=== Exercise ===
Each record must come back unchanged in your answer, stripped of its images.

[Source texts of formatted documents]
________________
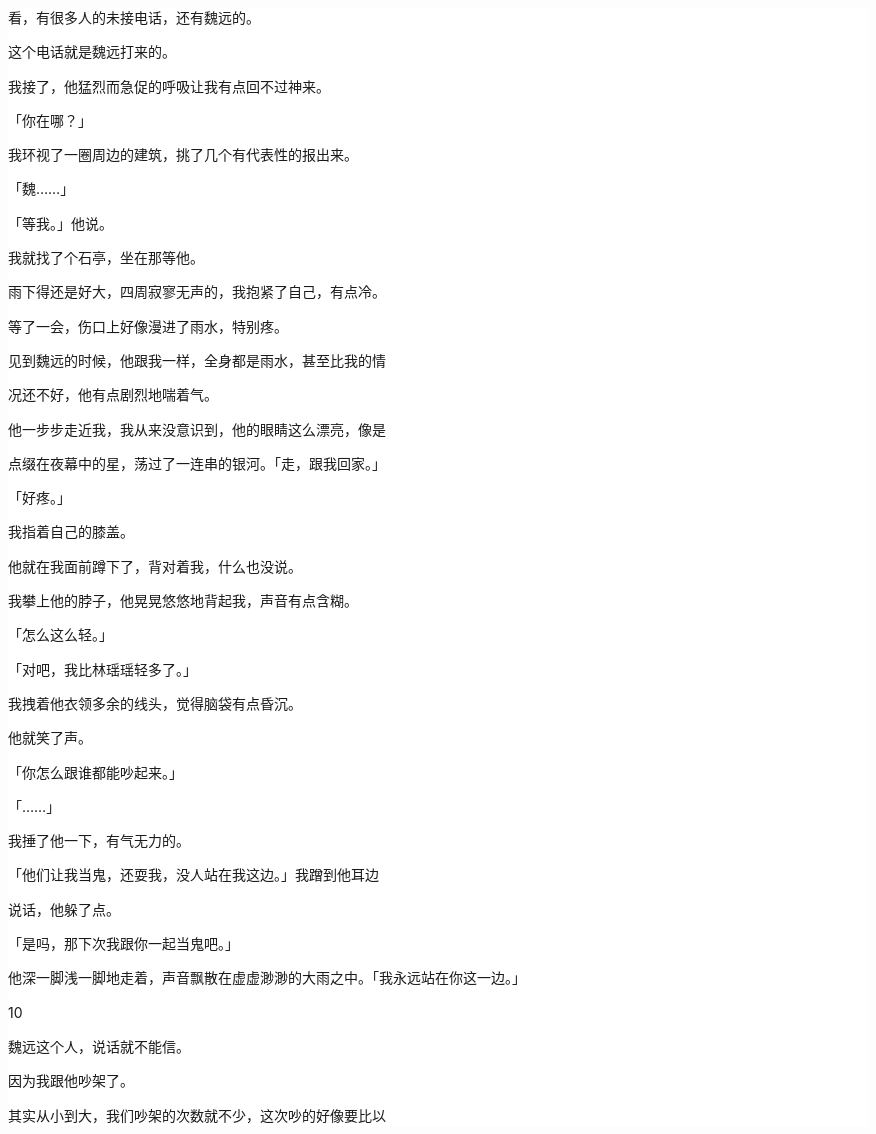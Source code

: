 看，有很多人的未接电话，还有魏远的。

这个电话就是魏远打来的。

我接了，他猛烈而急促的呼吸让我有点回不过神来。

「你在哪？」

我环视了一圈周边的建筑，挑了几个有代表性的报出来。

「魏……」

「等我。」他说。

我就找了个石亭，坐在那等他。

雨下得还是好大，四周寂寥无声的，我抱紧了自己，有点冷。

等了一会，伤口上好像漫进了雨水，特别疼。

见到魏远的时候，他跟我一样，全身都是雨水，甚至比我的情

况还不好，他有点剧烈地喘着气。

他一步步走近我，我从来没意识到，他的眼睛这么漂亮，像是

点缀在夜幕中的星，荡过了一连串的银河。「走，跟我回家。」

「好疼。」

我指着自己的膝盖。

他就在我面前蹲下了，背对着我，什么也没说。

我攀上他的脖子，他晃晃悠悠地背起我，声音有点含糊。

「怎么这么轻。」

「对吧，我比林瑶瑶轻多了。」

我拽着他衣领多余的线头，觉得脑袋有点昏沉。

他就笑了声。

「你怎么跟谁都能吵起来。」

「……」

我捶了他一下，有气无力的。

「他们让我当鬼，还耍我，没人站在我这边。」我蹭到他耳边

说话，他躲了点。

「是吗，那下次我跟你一起当鬼吧。」

他深一脚浅一脚地走着，声音飘散在虚虚渺渺的大雨之中。「我永远站在你这一边。」

10

魏远这个人，说话就不能信。

因为我跟他吵架了。

其实从小到大，我们吵架的次数就不少，这次吵的好像要比以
________________
=== Task solution ===
Source code

: 看，有很多人的未接电话，还有魏远的。

这个电话就是魏远打来的。

我接了，他猛烈而急促的呼吸让我有点回不过神来。

「你在哪？」

我环视了一圈周边的建筑，挑了几个有代表性的报出来。

「魏……」

「等我。」他说。

我就找了个石亭，坐在那等他。

雨下得还是好大，四周寂寥无声的，我抱紧了自己，有点冷。

等了一会，伤口上好像漫进了雨水，特别疼。

见到魏远的时候，他跟我一样，全身都是雨水，甚至比我的情

况还不好，他有点剧烈地喘着气。

他一步步走近我，我从来没意识到，他的眼睛这么漂亮，像是

点缀在夜幕中的星，荡过了一连串的银河。「走，跟我回家。」

「好疼。」

我指着自己的膝盖。

他就在我面前蹲下了，背对着我，什么也没说。

我攀上他的脖子，他晃晃悠悠地背起我，声音有点含糊。

「怎么这么轻。」

「对吧，我比林瑶瑶轻多了。」

我拽着他衣领多余的线头，觉得脑袋有点昏沉。

他就笑了声。

「你怎么跟谁都能吵起来。」

「……」

我捶了他一下，有气无力的。

「他们让我当鬼，还耍我，没人站在我这边。」我蹭到他耳边

说话，他躲了点。

「是吗，那下次我跟你一起当鬼吧。」

他深一脚浅一脚地走着，声音飘散在虚虚渺渺的大雨之中。「我永远站在你这一边。」

10

魏远这个人，说话就不能信。

因为我跟他吵架了。

其实从小到大，我们吵架的次数就不少，这次吵的好像要比以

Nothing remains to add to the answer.